Ma anche questa è una proposta che fa parte della storia del partito di Meloni. Nel 2020, due dirigenti di FdI ora membri del governo, il ministro Adolfo Urso e la sottosegretaria Isabella Rauti, proposero una misura choc per affrontare la crisi del coronavirus: una delega del Parlamento al governo Conte per l’introduzione dei “buoni digitali di sconto fiscale”. Esattamente la logica della “moneta fiscale” riproposta dal palco vannacciano. Il paradosso è che il governo Conte la moneta fiscale l’aveva introdotta davvero attraverso i crediti d’imposta del Superbonus, liberamente trasferibili tra privati e banche: un cataclisma da oltre 230 miliardi di euro che, come giustamente denunciano Meloni e Giorgetti, ha devastato il bilancio statale e si sta ancora abbattendo sul debito pubblico a colpi di 40 miliardi l’anno. Un’idea così sballata non può che piacere anche a sinistra: pochi giorni fa il vannacciano Sylos Labini ha scritto un articolo su “Rinascita”, la rivista di Goffredo Bettini, contro Meloni e Giorgetti per aver bloccato la moneta fiscale inventata da Conte.

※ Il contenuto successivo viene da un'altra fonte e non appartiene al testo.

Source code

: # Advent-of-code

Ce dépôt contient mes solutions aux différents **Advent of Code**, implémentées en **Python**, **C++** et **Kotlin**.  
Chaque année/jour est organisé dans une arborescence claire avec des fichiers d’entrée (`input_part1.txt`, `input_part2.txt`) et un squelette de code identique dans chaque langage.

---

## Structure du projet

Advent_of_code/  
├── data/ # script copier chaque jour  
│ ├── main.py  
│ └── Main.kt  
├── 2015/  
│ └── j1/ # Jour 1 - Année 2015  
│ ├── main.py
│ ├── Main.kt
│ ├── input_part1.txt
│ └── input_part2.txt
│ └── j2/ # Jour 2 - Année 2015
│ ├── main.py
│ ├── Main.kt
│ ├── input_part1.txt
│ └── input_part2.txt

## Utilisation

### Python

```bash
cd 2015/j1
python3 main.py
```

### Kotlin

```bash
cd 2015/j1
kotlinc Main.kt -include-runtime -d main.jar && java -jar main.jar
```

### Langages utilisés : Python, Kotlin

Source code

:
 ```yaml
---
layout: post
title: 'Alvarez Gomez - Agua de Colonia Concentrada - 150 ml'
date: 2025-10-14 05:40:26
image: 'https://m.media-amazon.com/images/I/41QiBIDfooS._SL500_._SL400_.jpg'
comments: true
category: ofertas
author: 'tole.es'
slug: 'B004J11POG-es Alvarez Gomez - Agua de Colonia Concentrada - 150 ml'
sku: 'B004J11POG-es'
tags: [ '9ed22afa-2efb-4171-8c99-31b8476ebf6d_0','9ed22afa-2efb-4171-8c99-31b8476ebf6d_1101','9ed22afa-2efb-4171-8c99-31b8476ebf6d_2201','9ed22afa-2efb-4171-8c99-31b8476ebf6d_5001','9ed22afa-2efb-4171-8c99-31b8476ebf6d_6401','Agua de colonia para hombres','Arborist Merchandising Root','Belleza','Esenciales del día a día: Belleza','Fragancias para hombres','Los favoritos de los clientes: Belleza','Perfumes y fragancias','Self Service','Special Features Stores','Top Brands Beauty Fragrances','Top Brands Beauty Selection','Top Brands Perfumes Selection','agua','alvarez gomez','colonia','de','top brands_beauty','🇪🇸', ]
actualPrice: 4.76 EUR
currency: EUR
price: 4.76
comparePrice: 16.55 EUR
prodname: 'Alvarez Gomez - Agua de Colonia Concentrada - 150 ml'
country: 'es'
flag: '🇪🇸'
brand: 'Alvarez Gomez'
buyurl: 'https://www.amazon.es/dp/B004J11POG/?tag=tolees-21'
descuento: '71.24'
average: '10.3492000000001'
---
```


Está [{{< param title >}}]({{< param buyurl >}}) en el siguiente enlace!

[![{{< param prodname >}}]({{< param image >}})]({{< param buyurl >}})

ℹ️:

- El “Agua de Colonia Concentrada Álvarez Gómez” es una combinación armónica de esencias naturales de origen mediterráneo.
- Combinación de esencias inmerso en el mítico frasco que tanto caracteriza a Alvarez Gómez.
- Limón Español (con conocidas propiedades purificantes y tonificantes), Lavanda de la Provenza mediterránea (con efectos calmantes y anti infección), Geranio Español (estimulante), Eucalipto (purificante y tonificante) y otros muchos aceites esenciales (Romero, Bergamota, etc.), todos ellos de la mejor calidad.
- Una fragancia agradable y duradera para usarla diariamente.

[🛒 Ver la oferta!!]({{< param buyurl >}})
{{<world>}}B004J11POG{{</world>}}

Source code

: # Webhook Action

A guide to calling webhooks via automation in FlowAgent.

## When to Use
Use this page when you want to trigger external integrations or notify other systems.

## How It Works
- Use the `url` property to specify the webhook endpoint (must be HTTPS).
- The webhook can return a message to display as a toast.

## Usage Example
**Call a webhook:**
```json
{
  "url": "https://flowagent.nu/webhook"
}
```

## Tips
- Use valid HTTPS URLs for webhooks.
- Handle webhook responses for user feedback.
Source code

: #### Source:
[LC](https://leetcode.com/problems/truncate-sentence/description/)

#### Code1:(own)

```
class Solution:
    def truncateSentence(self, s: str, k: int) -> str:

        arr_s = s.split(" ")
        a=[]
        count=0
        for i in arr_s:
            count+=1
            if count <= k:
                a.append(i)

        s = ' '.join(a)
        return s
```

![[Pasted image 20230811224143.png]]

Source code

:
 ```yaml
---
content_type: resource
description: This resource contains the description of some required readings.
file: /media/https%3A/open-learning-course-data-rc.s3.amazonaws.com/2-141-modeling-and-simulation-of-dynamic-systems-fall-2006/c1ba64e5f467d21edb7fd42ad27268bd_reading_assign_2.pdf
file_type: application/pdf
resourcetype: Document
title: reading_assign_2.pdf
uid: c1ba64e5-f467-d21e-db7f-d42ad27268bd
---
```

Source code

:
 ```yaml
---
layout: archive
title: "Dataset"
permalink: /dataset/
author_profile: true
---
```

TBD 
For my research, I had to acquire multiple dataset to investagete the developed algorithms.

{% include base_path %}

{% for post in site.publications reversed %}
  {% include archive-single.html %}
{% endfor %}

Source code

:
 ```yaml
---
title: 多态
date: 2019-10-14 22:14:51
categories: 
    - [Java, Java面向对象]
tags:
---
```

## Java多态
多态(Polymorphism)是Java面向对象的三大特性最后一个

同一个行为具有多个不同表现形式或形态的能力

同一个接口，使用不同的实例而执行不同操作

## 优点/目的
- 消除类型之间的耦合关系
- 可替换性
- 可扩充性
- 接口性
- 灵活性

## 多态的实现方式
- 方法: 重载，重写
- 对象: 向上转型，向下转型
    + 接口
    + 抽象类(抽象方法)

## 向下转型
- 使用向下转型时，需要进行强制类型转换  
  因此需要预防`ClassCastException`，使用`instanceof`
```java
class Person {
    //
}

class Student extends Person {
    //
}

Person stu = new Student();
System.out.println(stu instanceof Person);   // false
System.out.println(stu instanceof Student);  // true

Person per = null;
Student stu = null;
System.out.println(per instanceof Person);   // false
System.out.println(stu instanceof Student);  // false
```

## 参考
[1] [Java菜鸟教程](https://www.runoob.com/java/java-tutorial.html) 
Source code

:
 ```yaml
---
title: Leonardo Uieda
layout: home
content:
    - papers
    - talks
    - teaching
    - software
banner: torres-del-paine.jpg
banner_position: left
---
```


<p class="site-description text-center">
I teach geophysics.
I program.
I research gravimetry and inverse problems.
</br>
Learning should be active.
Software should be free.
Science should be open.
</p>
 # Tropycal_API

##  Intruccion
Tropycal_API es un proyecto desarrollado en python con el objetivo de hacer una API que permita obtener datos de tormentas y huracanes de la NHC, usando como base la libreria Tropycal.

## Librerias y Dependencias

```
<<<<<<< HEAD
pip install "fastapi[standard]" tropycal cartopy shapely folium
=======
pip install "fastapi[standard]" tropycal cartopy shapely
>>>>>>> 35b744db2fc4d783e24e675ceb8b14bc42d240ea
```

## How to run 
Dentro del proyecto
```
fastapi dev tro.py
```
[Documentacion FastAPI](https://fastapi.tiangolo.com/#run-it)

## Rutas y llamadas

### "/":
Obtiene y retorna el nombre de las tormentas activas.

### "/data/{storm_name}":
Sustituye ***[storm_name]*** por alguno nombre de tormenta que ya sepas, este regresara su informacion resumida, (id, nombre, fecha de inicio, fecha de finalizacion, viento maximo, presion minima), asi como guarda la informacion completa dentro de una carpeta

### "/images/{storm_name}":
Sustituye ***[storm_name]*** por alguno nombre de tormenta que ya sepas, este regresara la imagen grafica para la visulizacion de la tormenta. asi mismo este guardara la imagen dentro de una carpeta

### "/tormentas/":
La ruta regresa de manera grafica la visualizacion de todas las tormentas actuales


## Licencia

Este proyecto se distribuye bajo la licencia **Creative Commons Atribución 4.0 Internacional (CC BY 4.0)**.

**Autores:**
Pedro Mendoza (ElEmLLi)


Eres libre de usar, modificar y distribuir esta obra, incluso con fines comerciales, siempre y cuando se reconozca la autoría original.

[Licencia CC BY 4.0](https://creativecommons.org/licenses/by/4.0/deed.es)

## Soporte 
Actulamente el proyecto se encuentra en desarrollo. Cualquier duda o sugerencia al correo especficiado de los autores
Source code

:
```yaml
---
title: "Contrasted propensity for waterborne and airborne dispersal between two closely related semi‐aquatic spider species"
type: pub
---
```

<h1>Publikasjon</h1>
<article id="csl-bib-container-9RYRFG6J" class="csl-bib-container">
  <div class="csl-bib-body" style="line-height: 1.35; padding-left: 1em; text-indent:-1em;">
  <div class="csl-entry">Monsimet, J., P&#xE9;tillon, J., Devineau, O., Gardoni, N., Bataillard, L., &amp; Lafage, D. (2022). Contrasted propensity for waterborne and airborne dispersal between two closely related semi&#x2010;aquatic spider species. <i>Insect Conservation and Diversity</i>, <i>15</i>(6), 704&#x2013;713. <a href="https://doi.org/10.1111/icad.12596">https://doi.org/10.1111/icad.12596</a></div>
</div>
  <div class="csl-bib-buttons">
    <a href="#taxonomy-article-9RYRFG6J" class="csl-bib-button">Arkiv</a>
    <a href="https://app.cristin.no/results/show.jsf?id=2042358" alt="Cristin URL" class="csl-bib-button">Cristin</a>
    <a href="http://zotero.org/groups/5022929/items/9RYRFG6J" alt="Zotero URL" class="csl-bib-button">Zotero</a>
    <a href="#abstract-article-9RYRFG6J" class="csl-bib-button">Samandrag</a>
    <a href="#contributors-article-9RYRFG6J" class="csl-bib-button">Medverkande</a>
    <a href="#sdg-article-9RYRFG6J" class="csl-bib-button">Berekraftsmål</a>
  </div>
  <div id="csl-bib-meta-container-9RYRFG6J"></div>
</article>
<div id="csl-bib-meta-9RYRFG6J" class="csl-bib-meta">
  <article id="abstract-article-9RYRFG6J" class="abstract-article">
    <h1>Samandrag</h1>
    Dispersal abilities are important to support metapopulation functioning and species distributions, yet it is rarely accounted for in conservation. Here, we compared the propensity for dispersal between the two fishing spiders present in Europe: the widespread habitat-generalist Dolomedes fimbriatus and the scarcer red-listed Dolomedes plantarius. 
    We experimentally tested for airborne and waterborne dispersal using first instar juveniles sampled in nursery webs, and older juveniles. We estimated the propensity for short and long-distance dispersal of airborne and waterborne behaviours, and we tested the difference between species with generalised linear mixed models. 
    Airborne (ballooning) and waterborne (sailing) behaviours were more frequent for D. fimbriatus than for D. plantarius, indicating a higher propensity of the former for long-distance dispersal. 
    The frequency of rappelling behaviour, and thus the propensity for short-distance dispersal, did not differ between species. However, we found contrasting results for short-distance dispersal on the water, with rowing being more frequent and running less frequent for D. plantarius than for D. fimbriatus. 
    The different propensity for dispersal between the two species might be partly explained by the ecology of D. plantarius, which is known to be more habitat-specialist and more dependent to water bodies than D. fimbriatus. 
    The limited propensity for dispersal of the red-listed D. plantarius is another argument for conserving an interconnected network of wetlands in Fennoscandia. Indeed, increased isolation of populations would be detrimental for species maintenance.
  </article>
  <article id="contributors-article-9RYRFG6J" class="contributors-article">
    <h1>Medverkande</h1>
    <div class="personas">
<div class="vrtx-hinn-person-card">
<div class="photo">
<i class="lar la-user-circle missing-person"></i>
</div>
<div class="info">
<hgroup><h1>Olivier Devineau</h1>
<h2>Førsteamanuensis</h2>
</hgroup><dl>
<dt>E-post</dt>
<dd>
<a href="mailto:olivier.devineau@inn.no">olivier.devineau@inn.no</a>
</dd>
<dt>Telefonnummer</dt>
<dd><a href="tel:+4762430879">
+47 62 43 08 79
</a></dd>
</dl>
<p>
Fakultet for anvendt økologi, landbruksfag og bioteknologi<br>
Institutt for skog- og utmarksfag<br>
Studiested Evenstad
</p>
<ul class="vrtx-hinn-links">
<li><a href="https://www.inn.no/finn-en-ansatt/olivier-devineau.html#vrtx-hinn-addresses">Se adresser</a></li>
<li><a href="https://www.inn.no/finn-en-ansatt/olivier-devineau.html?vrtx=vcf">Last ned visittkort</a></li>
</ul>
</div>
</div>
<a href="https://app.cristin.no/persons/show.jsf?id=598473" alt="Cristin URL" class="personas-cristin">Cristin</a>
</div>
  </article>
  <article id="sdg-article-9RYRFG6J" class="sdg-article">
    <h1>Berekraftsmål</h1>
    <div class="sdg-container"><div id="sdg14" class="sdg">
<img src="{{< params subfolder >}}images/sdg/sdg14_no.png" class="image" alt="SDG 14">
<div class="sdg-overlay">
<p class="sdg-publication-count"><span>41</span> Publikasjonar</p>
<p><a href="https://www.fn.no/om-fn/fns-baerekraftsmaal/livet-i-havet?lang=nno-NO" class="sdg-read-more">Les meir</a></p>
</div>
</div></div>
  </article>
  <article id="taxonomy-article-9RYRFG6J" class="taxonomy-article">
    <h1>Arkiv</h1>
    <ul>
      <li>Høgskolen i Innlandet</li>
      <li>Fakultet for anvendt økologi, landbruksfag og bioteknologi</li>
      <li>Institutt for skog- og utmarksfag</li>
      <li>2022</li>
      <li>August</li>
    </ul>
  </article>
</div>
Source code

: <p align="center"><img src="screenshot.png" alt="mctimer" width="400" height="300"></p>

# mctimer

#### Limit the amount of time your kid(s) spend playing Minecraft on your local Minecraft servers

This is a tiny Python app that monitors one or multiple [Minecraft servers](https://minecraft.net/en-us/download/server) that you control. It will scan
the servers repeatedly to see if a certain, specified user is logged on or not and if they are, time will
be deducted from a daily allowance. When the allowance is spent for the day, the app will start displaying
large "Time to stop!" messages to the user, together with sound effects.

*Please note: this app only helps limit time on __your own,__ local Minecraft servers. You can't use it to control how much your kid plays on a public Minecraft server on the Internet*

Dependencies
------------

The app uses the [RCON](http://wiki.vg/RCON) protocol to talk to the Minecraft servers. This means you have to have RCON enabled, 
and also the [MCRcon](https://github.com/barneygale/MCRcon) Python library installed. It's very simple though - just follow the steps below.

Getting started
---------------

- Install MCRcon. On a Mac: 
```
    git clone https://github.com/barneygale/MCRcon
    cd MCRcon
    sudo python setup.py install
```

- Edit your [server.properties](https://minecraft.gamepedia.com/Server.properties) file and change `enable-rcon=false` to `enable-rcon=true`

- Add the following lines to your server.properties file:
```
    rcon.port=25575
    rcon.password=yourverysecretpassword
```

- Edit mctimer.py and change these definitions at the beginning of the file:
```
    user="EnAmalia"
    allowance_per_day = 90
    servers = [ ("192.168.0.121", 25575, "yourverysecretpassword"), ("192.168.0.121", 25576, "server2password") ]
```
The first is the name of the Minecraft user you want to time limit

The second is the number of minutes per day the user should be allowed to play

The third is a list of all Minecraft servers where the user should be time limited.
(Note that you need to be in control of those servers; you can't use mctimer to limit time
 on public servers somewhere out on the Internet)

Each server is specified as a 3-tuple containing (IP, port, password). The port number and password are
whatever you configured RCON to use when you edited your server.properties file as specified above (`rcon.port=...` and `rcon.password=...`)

Un altro esempio è il cosiddetto “quoziente familiare”, una proposta presente nei programmi della destra dai tempi di Alleanza nazionale e anche alle elezioni politiche del 2022, ma mai introdotto. Il ministro Giorgetti ha evocato più volte l’avvio di un meccanismo analogo a quello del sistema fiscale francese, dove la tassazione non è individuale ma si applica al nucleo familiare ed è divisa per il numero di componenti, ma non ci sono mai stati passi in avanti. Il motivo, per questo come per le altre proposte, è abbastanza semplice. Ci sono delle controindicazioni: ad esempio viene penalizzato il secondo percettore di reddito, in genere la donna, in un paese con bassa occupazione femminile. E mancano le risorse: non si possono fare riforme fiscali in deficit.
Su questo come su altri temi, una volta al governo, Meloni è stata rispettosa dei vincoli di realtà e di bilancio, ma non ha mai spiegato al suo elettorato perché ciò che proponeva era sbagliato o irrealizzabile. Uno dei pregi della destra di governo è stata l’incoerenza, ma è difficile da spiegare per una leader come Meloni che rivendica la coerenza come sua maggiore virtù. Ed è proprio questa contraddizione a rendere insidioso Vannacci: il Futuro nazionale si presenta come un fantasma della destra passata. Un passato che la destra attuale vorrebbe far dimenticare.